Graphic Leadership: Attachment Theory

poster-Attachment

If you Google the phrase, “Attachment Theory,” you’ll find much information. The concept was introduced to me in a book entitled, How We Love by Milan and Kay Yerkovich.

“Attachment Theory” at its heart, speaks of children watching parents or significant adults modeling for them ways of being in the world.

Children attempt to express emotions only to find that certain emotions cause the parents to be uncomfortable.  When the parents are uncomfortable, they take a couple of steps back – withdrawing their nurturing from the children as well. The children take note of that and say, “I won’t be expressing that emotion again.”

Perhaps it’s when a child is angry that the parent becomes uncomfortable and steps back. The child then learns to not show his or her anger. When that child grows up, they will have great difficulty showing anger. Their comfort zone will be very small around the subject of showing anger to others since they had so little practice in their home of origin.
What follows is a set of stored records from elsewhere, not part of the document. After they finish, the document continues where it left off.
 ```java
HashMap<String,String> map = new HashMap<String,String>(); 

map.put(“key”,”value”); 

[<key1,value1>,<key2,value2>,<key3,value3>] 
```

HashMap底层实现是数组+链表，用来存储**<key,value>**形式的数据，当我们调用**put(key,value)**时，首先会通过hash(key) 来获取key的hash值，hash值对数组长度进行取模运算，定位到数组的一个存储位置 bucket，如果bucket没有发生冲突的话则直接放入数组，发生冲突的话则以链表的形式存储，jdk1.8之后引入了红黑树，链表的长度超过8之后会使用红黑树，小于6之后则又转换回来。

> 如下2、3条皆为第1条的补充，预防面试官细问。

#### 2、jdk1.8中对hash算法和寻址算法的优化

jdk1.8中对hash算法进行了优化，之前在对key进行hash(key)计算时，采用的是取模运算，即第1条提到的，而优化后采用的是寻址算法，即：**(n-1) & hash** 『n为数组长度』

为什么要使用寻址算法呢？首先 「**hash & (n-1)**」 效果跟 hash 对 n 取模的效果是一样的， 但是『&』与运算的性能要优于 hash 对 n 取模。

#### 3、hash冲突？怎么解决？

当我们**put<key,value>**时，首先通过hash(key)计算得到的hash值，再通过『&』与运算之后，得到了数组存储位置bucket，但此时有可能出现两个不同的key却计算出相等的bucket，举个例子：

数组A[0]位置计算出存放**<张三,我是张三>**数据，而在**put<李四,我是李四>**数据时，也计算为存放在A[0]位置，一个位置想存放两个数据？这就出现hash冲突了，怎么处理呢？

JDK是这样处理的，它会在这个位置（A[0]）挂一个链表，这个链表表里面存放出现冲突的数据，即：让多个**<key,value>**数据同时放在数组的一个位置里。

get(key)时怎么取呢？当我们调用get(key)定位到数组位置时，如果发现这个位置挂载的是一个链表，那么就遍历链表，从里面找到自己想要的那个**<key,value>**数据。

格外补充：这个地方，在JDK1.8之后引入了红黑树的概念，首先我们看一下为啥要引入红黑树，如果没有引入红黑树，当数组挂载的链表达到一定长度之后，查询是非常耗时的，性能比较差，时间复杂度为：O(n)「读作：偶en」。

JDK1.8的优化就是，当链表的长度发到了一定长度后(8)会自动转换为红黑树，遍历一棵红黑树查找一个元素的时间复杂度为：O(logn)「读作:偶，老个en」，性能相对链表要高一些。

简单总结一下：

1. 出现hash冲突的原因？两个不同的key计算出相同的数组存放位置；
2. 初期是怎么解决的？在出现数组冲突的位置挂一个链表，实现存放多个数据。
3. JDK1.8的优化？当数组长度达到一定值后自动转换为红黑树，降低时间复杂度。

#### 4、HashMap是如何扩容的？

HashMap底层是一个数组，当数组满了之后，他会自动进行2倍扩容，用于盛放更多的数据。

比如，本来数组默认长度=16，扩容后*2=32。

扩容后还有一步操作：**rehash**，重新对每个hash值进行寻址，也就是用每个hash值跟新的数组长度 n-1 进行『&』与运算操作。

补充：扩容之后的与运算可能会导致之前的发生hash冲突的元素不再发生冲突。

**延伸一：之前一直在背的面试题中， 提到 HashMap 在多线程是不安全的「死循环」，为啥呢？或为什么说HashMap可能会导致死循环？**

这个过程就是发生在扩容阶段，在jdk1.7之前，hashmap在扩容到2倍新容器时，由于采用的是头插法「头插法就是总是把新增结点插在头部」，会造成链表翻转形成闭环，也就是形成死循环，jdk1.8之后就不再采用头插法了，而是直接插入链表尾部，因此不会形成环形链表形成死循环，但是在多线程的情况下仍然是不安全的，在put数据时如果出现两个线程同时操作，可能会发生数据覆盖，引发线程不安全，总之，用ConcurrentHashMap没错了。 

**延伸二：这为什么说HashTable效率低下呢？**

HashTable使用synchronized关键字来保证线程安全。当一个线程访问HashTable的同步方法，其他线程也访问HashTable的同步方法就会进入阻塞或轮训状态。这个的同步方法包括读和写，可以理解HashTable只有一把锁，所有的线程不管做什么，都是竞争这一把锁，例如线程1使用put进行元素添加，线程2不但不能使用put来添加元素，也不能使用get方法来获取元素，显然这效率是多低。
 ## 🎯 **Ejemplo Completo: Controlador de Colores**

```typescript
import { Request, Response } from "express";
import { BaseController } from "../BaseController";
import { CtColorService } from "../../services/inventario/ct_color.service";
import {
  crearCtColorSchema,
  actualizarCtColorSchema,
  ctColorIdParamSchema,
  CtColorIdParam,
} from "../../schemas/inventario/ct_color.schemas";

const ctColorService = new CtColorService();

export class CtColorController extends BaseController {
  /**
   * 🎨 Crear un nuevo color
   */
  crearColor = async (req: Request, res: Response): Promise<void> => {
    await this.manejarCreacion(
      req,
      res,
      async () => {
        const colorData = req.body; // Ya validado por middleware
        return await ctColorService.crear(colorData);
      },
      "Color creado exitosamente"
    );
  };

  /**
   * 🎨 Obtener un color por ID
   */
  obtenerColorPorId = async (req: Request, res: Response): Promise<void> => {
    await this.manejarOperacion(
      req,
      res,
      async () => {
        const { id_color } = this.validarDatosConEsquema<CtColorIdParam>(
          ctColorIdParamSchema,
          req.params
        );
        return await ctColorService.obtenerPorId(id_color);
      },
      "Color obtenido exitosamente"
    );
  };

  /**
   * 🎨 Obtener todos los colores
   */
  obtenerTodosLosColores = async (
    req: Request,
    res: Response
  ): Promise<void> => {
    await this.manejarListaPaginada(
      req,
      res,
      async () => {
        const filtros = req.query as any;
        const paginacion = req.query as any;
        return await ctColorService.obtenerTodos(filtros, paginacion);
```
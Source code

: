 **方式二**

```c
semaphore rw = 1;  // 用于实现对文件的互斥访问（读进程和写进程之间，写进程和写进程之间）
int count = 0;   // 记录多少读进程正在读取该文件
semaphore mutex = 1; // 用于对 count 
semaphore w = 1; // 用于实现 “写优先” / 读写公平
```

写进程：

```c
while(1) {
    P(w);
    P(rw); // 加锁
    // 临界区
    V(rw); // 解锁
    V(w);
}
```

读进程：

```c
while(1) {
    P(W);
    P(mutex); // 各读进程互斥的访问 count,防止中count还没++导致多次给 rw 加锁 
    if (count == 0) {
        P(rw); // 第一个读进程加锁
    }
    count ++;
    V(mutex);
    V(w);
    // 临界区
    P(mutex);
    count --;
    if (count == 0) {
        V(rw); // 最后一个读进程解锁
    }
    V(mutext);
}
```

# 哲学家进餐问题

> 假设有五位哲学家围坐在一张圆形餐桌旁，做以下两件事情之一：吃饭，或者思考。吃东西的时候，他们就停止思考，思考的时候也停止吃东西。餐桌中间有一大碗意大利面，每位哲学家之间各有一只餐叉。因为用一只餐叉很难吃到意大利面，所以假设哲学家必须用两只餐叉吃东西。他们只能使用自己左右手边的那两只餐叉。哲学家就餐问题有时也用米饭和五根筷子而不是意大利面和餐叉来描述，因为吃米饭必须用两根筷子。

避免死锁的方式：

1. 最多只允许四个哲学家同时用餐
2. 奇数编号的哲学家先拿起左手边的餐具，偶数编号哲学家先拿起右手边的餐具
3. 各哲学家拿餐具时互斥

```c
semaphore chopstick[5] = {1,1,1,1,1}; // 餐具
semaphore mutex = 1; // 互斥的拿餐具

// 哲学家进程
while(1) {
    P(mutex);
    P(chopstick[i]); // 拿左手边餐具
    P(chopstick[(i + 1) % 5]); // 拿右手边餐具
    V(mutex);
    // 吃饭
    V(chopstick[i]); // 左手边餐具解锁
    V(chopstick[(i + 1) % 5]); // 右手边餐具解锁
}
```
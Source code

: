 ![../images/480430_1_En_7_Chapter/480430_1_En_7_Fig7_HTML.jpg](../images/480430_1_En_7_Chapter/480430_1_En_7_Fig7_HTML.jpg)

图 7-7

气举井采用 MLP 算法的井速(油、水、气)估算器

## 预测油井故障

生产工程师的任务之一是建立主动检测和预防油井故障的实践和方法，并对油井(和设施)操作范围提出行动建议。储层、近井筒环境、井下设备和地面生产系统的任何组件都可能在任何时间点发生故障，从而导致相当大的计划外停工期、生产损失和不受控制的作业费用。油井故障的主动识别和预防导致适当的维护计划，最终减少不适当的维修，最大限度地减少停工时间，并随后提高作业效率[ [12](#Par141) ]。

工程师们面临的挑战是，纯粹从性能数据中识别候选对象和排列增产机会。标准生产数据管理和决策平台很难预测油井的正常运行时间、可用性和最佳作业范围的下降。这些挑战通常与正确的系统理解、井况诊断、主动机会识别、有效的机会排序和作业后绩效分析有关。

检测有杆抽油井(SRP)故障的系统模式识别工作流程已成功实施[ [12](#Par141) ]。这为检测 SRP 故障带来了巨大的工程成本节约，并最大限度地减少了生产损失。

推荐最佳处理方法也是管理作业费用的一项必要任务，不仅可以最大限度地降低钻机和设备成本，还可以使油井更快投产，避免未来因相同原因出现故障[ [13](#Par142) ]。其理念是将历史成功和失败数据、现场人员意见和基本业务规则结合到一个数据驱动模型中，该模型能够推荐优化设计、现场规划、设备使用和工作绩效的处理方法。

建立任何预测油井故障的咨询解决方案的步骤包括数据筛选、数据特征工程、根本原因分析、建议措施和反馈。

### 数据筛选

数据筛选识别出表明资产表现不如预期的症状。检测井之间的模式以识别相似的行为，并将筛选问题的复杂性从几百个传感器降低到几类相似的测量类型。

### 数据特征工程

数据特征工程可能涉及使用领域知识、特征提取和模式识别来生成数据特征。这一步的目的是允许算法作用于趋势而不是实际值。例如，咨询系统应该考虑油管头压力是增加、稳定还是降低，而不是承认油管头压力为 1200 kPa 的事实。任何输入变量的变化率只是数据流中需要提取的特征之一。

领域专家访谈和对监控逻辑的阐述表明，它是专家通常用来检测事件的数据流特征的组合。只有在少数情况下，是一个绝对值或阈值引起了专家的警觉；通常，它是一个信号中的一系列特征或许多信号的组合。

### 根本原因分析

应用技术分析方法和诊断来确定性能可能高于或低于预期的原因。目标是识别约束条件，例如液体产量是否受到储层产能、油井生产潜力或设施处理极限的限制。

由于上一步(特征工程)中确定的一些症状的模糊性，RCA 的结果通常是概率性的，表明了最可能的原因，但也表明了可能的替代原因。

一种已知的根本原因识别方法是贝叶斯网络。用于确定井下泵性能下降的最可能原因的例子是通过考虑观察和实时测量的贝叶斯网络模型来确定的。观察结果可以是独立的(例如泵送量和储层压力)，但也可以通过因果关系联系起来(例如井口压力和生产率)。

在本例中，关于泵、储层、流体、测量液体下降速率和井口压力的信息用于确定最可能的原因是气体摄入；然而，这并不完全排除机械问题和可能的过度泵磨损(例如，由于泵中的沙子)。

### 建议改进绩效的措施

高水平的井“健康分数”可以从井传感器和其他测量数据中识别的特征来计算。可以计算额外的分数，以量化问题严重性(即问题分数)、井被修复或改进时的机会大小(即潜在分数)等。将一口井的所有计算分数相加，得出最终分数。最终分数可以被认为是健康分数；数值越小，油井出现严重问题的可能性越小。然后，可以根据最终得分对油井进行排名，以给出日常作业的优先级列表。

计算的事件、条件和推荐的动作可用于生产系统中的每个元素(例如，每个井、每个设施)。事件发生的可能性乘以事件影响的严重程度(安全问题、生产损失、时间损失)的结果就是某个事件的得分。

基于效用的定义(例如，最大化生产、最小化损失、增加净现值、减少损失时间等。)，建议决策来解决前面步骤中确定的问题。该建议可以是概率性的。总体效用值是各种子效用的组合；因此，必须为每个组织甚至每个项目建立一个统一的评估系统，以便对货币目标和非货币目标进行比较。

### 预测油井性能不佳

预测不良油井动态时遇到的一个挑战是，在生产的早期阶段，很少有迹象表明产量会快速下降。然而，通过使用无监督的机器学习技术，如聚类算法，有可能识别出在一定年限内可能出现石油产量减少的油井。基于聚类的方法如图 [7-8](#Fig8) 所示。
In my role as an Executive Coach it’s not unusual at all for me to speak to people and ask them how they felt when a particular event occurred.  Some will then stare back at me blank-eyed. I will show them this poster and tell them that they can “take their pick from any of the emotions that are there.” And they’ll look it over. And sometimes they’ll say, “Well, I guess I felt confused.”

Here is a situation where they had not practiced that feeling nor the expressing of that feeling of confusion. They weren’t comfortable with the feeling of being confused. They probably weren’t allowed to express it or have it modeled for them by significant parents in their past. And consequently, their comfort zone around that was very small.  They might not even have had a vocabulary for that emotion.

Our comfort zones are shaped by our family of origin, unless there’s a traumatic event in our life, which also can have great influence over the shaping of our comfort zones.  As a result of their experiences, they may grow up to be avoiders. For example, the husband whose wife comes and says, “I’m wanting to visit about this.” And the husband says, “I need to go work in my garage.”

He goes out to the garage. The wife comes out with a dish of ice cream. He says, “What are you doing here?” She says, “I thought you’d like ice cream.” He says, “No.” He does not want to talk about it. With that, she puts the ice cream down on the workbench, stomps into the house and slams the door. He takes a deep sigh. He goes into the house, follows her and they finally discuss it.

Here, you have an avoider, married to a people pleaser. The cycle gets repeated again and again. It becomes a pattern . . . a dance.  You might have a vacillator who gives nurture and then withdraws it. The more chaotic the home life, the greater the chance that you’re going to have a victim or a controller.

The more extroverted person seeks to control the environment by extroverting/dominating their control over the environment. The victim controls the environment by introverting and becomes a victim – controlling using that technique.

Attachment Theory speaks much to how our own comfort zones are created. As the leader seeks to grow, he or she must learn not only how their comfort zones are shaped, but how they’re going to expand their limited comfort zones.

Our comfort zones are limited intensely by what we saw in our home of origin. But they can’t be allowed to stay that way if a leader is truly going to expand his/her leadership skillset.